● **DIRECTIONS**
Everything from the line containing "With _CRT_ you" through the line containing "the executable file." in the listing below should be copied exactly, and nothing more.

● **SUPPLIED RECORDS**
====

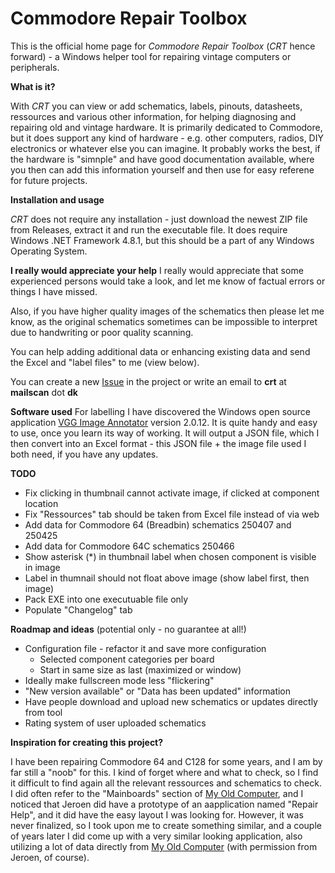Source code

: # Commodore Repair Toolbox

This is the official home page for _Commodore Repair Toolbox_ (_CRT_ hence forward) - a Windows helper tool for repairing vintage computers or peripherals.

**What is it?**

With _CRT_ you can view or add schematics, labels, pinouts, datasheets, ressources and various other information, for helping diagnosing and repairing old and vintage hardware. It is primarily dedicated to Commodore, but it does support any kind of hardware - e.g. other computers, radios, DIY electronics or whatever else you can imagine. It probably works the best, if the hardware is "simnple" and have good documentation available, where you then can add this information yourself and then use for easy referene for future projects.

**Installation and usage**

_CRT_ does not require any installation - just download the newest ZIP file from Releases, extract it and run the executable file.
It does require Windows .NET Framework 4.8.1, but this should be a part of any Windows Operating System.

**I really would appreciate your help**
I really would appreciate that some experienced persons would take a look, and let me know of factual errors or things I have missed.

Also, if you have higher quality images of the schematics then please let me know, as the original schematics sometimes can be impossible to interpret due to handwriting or poor quality scanning.

You can help adding additional data or enhancing existing data and send the Excel and "label files" to me (view below).

You can create a new [Issue](/issues) in the project or write an email to **crt** at **mailscan** dot **dk**

<a name="labelling-software"></a>
**Software used**
For labelling I have discovered the Windows open source application [VGG Image Annotator](https://www.robots.ox.ac.uk/~vgg/software/via/) version 2.0.12. It is quite handy and easy to use, once you learn its way of working. It will output a JSON file, which I then convert into an Excel format - this JSON file + the image file used I both need, if you have any updates.

**TODO**
- Fix clicking in thumbnail cannot activate image, if clicked at component location
- Fix "Ressources" tab should be taken from Excel file instead of via web
- Add data for Commodore 64 (Breadbin) schematics 250407 and 250425
- Add data for Commodore 64C schematics 250466
- Show asterisk (*) in thumbnail label when chosen component is visible in image
- Label in thumnail should not float above image (show label first, then image)
- Pack EXE into one executuable file only
- Populate "Changelog" tab


**Roadmap and ideas** (potential only - no guarantee at all!)
- Configuration file - refactor it and save more configuration
  - Selected component categories per board
  - Start in same size as last (maximized or window)
- Ideally make fullscreen mode less "flickering"
- "New version available" or "Data has been updated" information
- Have people download and upload new schematics or updates directly from tool
- Rating system of user uploaded schematics


**Inspiration for creating this project?**

I have been repairing Commodore 64 and C128 for some years, and I am by far still a "noob" for this. I kind of forget where and what to check, so I find it difficult to find again all the relevant ressources and schematics to check. I did often refer to the "Mainboards" section of [My Old Computer](https://myoldcomputer.nl/technical-info/mainboards/), and I noticed that Jeroen did have a prototype of an aapplication named "Repair Help", and it did have the easy layout I was looking for. However, it was never finalized, so I took upon me to create something similar, and a couple of years later I did come up with a very similar looking application, also utilizing a lot of data directly from [My Old Computer](https://myoldcomputer.nl/) (with permission from Jeroen, of course).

====

● **RESULT FOR THIS EXERCISE**
With _CRT_ you can view or add schematics, labels, pinouts, datasheets, ressources and various other information, for helping diagnosing and repairing old and vintage hardware. It is primarily dedicated to Commodore, but it does support any kind of hardware - e.g. other computers, radios, DIY electronics or whatever else you can imagine. It probably works the best, if the hardware is "simnple" and have good documentation available, where you then can add this information yourself and then use for easy referene for future projects.

**Installation and usage**

_CRT_ does not require any installation - just download the newest ZIP file from Releases, extract it and run the executable file.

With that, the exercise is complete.